# REQUIRED WORK:
The reply is a verbatim copy of the listing below with its images dropped.

# INPUT DATA:

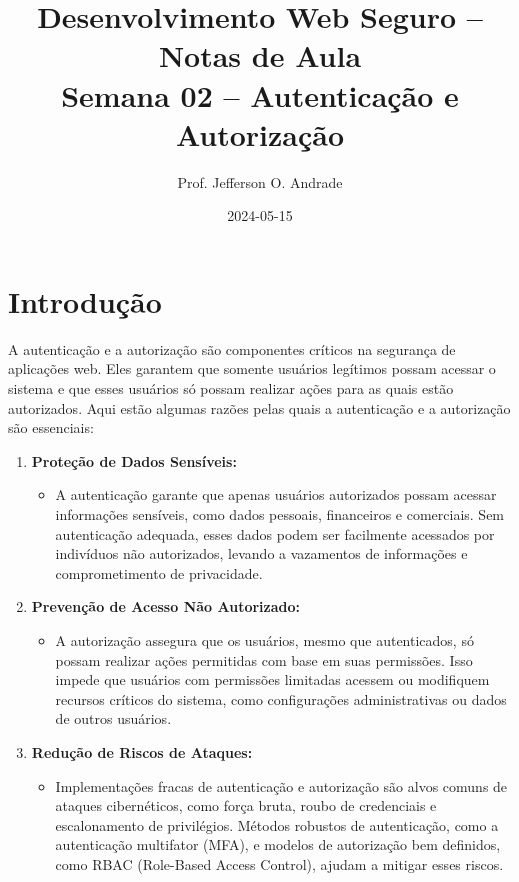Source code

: \documentclass{scrartcl}
\author{Prof. Jefferson O. Andrade}
\date{2024-05-15}
\title{Desenvolvimento Web Seguro -- Notas de Aula\\\medskip
\large Semana 02 -- Autenticação e Autorização}
\begin{document}
\maketitle
\setcounter{tocdepth}{2}
\tableofcontents


\section{Introdução}
\label{sec:orgf5f04a1}

A autenticação e a autorização são componentes críticos na segurança de
aplicações web. Eles garantem que somente usuários legítimos possam acessar o
sistema e que esses usuários só possam realizar ações para as quais estão
autorizados. Aqui estão algumas razões pelas quais a autenticação e a
autorização são essenciais:

\begin{enumerate}
\item \textbf{\textbf{Proteção de Dados Sensíveis:}}
\begin{itemize}
\item A autenticação garante que apenas usuários autorizados possam acessar
informações sensíveis, como dados pessoais, financeiros e comerciais. Sem
autenticação adequada, esses dados podem ser facilmente acessados por
indivíduos não autorizados, levando a vazamentos de informações e
comprometimento de privacidade.
\end{itemize}

\item \textbf{\textbf{Prevenção de Acesso Não Autorizado:}}
\begin{itemize}
\item A autorização assegura que os usuários, mesmo que autenticados, só possam
realizar ações permitidas com base em suas permissões. Isso impede que
usuários com permissões limitadas acessem ou modifiquem recursos críticos
do sistema, como configurações administrativas ou dados de outros usuários.
\end{itemize}

\item \textbf{\textbf{Redução de Riscos de Ataques:}}
\begin{itemize}
\item Implementações fracas de autenticação e autorização são alvos comuns de
ataques cibernéticos, como força bruta, roubo de credenciais e
escalonamento de privilégios. Métodos robustos de autenticação, como a
autenticação multifator (MFA), e modelos de autorização bem definidos, como
RBAC (Role-Based Access Control), ajudam a mitigar esses riscos.
\end{itemize}


\end{enumerate}
\end{document}
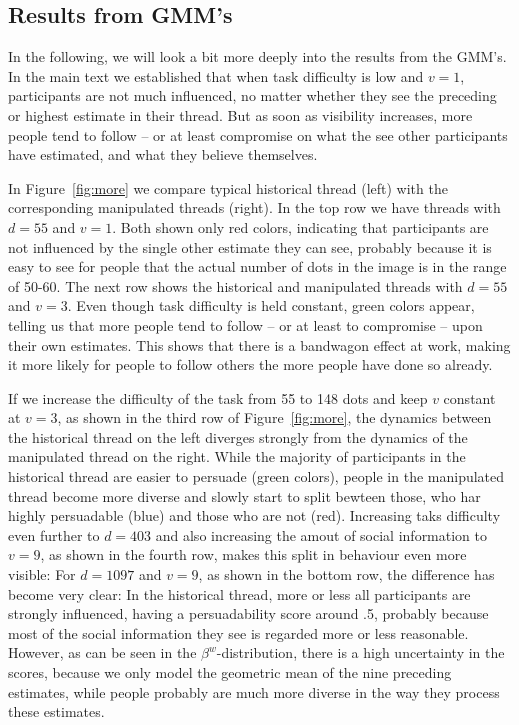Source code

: \documentclass[9pt,twoside,lineno]{pnas-new}
\begin{document}
\subsection*{Results from GMM's}
In the following, we will look a bit more deeply into the results from the GMM's. In the main text we established that when task difficulty is low and $v=1$, participants are not much influenced, no matter whether they see the preceding or highest estimate in their thread. But as soon as visibility increases, more people tend to follow – or at least compromise on what the see other participants have estimated, and what they believe themselves. 

In Figure~\ref{fig:more} we compare typical historical thread (left) with the corresponding manipulated threads (right). In the top row we have threads with $d=55$ and $v=1$. Both shown only red colors, indicating that participants are not influenced by the single other estimate they can see, probably because it is easy to see for people that the actual number of dots in the image is in the range of 50-60. The next row shows the historical and manipulated threads with $d=55$ and $v=3$. Even though task difficulty is held constant, green colors appear, telling us that more people tend to follow – or at least to compromise – upon their own estimates. This shows that there is a bandwagon effect at work, making it more likely for people to follow others the more people have done so already. 

If we increase the difficulty of the task from 55 to 148 dots and keep $v$ constant at $v=3$, as shown in the third row of Figure~\ref{fig:more}, the dynamics between the historical thread on the left diverges strongly from the dynamics of the manipulated thread on the right. While the majority of participants in the historical thread are easier to persuade (green colors), people in the manipulated thread become more diverse and slowly start to split bewteen those, who har highly persuadable (blue) and those who are not (red). Increasing taks difficulty even further to $d=403$ and also increasing the amout of social information to $v=9$, as shown in the fourth row, makes this split in behaviour even more visible: For $d=1097$ and $v=9$, as shown in the bottom row, the difference has become very clear: In the historical thread, more or less all participants are strongly influenced, having a persuadability score around .5, probably because most of the social information they see is regarded more or less reasonable. However, as can be seen in the $\beta^w$-distribution, there is a high uncertainty in the scores, because we only model the geometric mean of the nine preceding estimates, while people probably are much more diverse in the way they process these estimates. 
\end{document}
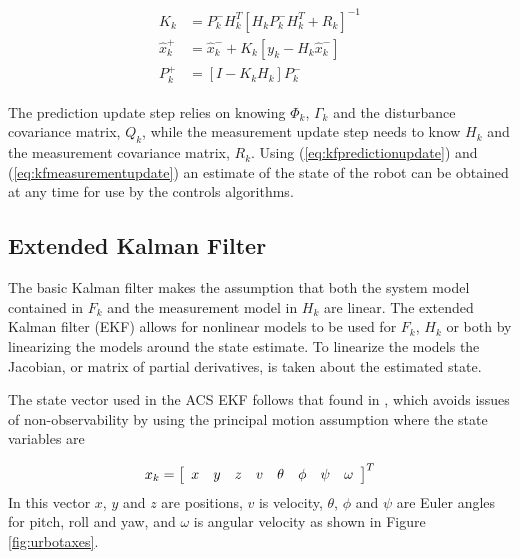 \begin{align}
\label{eq:kfmeasurementupdate}
\begin{split}
K_k &= P_k^-H_k^T\left[H_kP_k^-H_k^T + R_k\right]^{-1} \\
\hat{x}_k^+ &= \hat{x}_k^- + K_k\left[y_k - H_k\hat{x}_k^-\right] \\
P_k^+ &= \left[I - K_kH_k\right]P_k^-
\end{split}
\end{align}

The prediction update step relies on knowing $\Phi_k$, $\Gamma_k$ and the disturbance covariance matrix, $Q_k$, while the measurement update step needs to know $H_k$ and the measurement covariance matrix, $R_k$. Using (\ref{eq:kfpredictionupdate}) and (\ref{eq:kfmeasurementupdate}) an estimate of the state of the robot can be obtained at any time for use by the controls algorithms.

\subsection{Extended Kalman Filter}
\label{sec:extendedkf}
The basic Kalman filter makes the assumption that both the system model contained in $F_k$ and the measurement model in $H_k$ are linear. The extended Kalman filter (EKF) allows for nonlinear models to be used for $F_k$, $H_k$ or both by linearizing the models around the state estimate. To linearize the models the Jacobian, or matrix of partial derivatives, is taken about the estimated state.

The state vector used in the ACS EKF follows that found in \cite{Kelly_1994_338}, \cite{Kelly_1994_333} which avoids issues of non-observability by using the principal motion assumption where the state variables are

\begin{align*}
x_k = \left[\begin{array}{c c c c c c c c} x & y & z & v & \theta & \phi & \psi & \omega \end{array}\right]^T
\end{align*}
In this vector $x$, $y$ and $z$ are positions, $v$ is velocity, $\theta$, $\phi$ and $\psi$ are Euler angles for pitch, roll and yaw, and $\omega$ is angular velocity as shown in Figure \ref{fig:urbotaxes}.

# ANSWER TO THE EXERCISE:
Source code

: \documentclass{scrartcl}
\author{Prof. Jefferson O. Andrade}
\date{2024-05-15}
\title{Desenvolvimento Web Seguro -- Notas de Aula\\\medskip
\large Semana 02 -- Autenticação e Autorização}
\begin{document}
\maketitle
\setcounter{tocdepth}{2}
\tableofcontents


\section{Introdução}
\label{sec:orgf5f04a1}

A autenticação e a autorização são componentes críticos na segurança de
aplicações web. Eles garantem que somente usuários legítimos possam acessar o
sistema e que esses usuários só possam realizar ações para as quais estão
autorizados. Aqui estão algumas razões pelas quais a autenticação e a
autorização são essenciais:

\begin{enumerate}
\item \textbf{\textbf{Proteção de Dados Sensíveis:}}
\begin{itemize}
\item A autenticação garante que apenas usuários autorizados possam acessar
informações sensíveis, como dados pessoais, financeiros e comerciais. Sem
autenticação adequada, esses dados podem ser facilmente acessados por
indivíduos não autorizados, levando a vazamentos de informações e
comprometimento de privacidade.
\end{itemize}

\item \textbf{\textbf{Prevenção de Acesso Não Autorizado:}}
\begin{itemize}
\item A autorização assegura que os usuários, mesmo que autenticados, só possam
realizar ações permitidas com base em suas permissões. Isso impede que
usuários com permissões limitadas acessem ou modifiquem recursos críticos
do sistema, como configurações administrativas ou dados de outros usuários.
\end{itemize}

\item \textbf{\textbf{Redução de Riscos de Ataques:}}
\begin{itemize}
\item Implementações fracas de autenticação e autorização são alvos comuns de
ataques cibernéticos, como força bruta, roubo de credenciais e
escalonamento de privilégios. Métodos robustos de autenticação, como a
autenticação multifator (MFA), e modelos de autorização bem definidos, como
RBAC (Role-Based Access Control), ajudam a mitigar esses riscos.
\end{itemize}


\end{enumerate}
\end{document}
Source code

: \documentclass[9pt,twoside,lineno]{pnas-new}
\begin{document}
\subsection*{Results from GMM's}
In the following, we will look a bit more deeply into the results from the GMM's. In the main text we established that when task difficulty is low and $v=1$, participants are not much influenced, no matter whether they see the preceding or highest estimate in their thread. But as soon as visibility increases, more people tend to follow – or at least compromise on what the see other participants have estimated, and what they believe themselves. 

In Figure~\ref{fig:more} we compare typical historical thread (left) with the corresponding manipulated threads (right). In the top row we have threads with $d=55$ and $v=1$. Both shown only red colors, indicating that participants are not influenced by the single other estimate they can see, probably because it is easy to see for people that the actual number of dots in the image is in the range of 50-60. The next row shows the historical and manipulated threads with $d=55$ and $v=3$. Even though task difficulty is held constant, green colors appear, telling us that more people tend to follow – or at least to compromise – upon their own estimates. This shows that there is a bandwagon effect at work, making it more likely for people to follow others the more people have done so already. 

If we increase the difficulty of the task from 55 to 148 dots and keep $v$ constant at $v=3$, as shown in the third row of Figure~\ref{fig:more}, the dynamics between the historical thread on the left diverges strongly from the dynamics of the manipulated thread on the right. While the majority of participants in the historical thread are easier to persuade (green colors), people in the manipulated thread become more diverse and slowly start to split bewteen those, who har highly persuadable (blue) and those who are not (red). Increasing taks difficulty even further to $d=403$ and also increasing the amout of social information to $v=9$, as shown in the fourth row, makes this split in behaviour even more visible: For $d=1097$ and $v=9$, as shown in the bottom row, the difference has become very clear: In the historical thread, more or less all participants are strongly influenced, having a persuadability score around .5, probably because most of the social information they see is regarded more or less reasonable. However, as can be seen in the $\beta^w$-distribution, there is a high uncertainty in the scores, because we only model the geometric mean of the nine preceding estimates, while people probably are much more diverse in the way they process these estimates. 
\end{document}
 \begin{align}
\label{eq:kfmeasurementupdate}
\begin{split}
K_k &= P_k^-H_k^T\left[H_kP_k^-H_k^T + R_k\right]^{-1} \\
\hat{x}_k^+ &= \hat{x}_k^- + K_k\left[y_k - H_k\hat{x}_k^-\right] \\
P_k^+ &= \left[I - K_kH_k\right]P_k^-
\end{split}
\end{align}

The prediction update step relies on knowing $\Phi_k$, $\Gamma_k$ and the disturbance covariance matrix, $Q_k$, while the measurement update step needs to know $H_k$ and the measurement covariance matrix, $R_k$. Using (\ref{eq:kfpredictionupdate}) and (\ref{eq:kfmeasurementupdate}) an estimate of the state of the robot can be obtained at any time for use by the controls algorithms.

\subsection{Extended Kalman Filter}
\label{sec:extendedkf}
The basic Kalman filter makes the assumption that both the system model contained in $F_k$ and the measurement model in $H_k$ are linear. The extended Kalman filter (EKF) allows for nonlinear models to be used for $F_k$, $H_k$ or both by linearizing the models around the state estimate. To linearize the models the Jacobian, or matrix of partial derivatives, is taken about the estimated state.

The state vector used in the ACS EKF follows that found in \cite{Kelly_1994_338}, \cite{Kelly_1994_333} which avoids issues of non-observability by using the principal motion assumption where the state variables are

\begin{align*}
x_k = \left[\begin{array}{c c c c c c c c} x & y & z & v & \theta & \phi & \psi & \omega \end{array}\right]^T
\end{align*}
In this vector $x$, $y$ and $z$ are positions, $v$ is velocity, $\theta$, $\phi$ and $\psi$ are Euler angles for pitch, roll and yaw, and $\omega$ is angular velocity as shown in Figure \ref{fig:urbotaxes}.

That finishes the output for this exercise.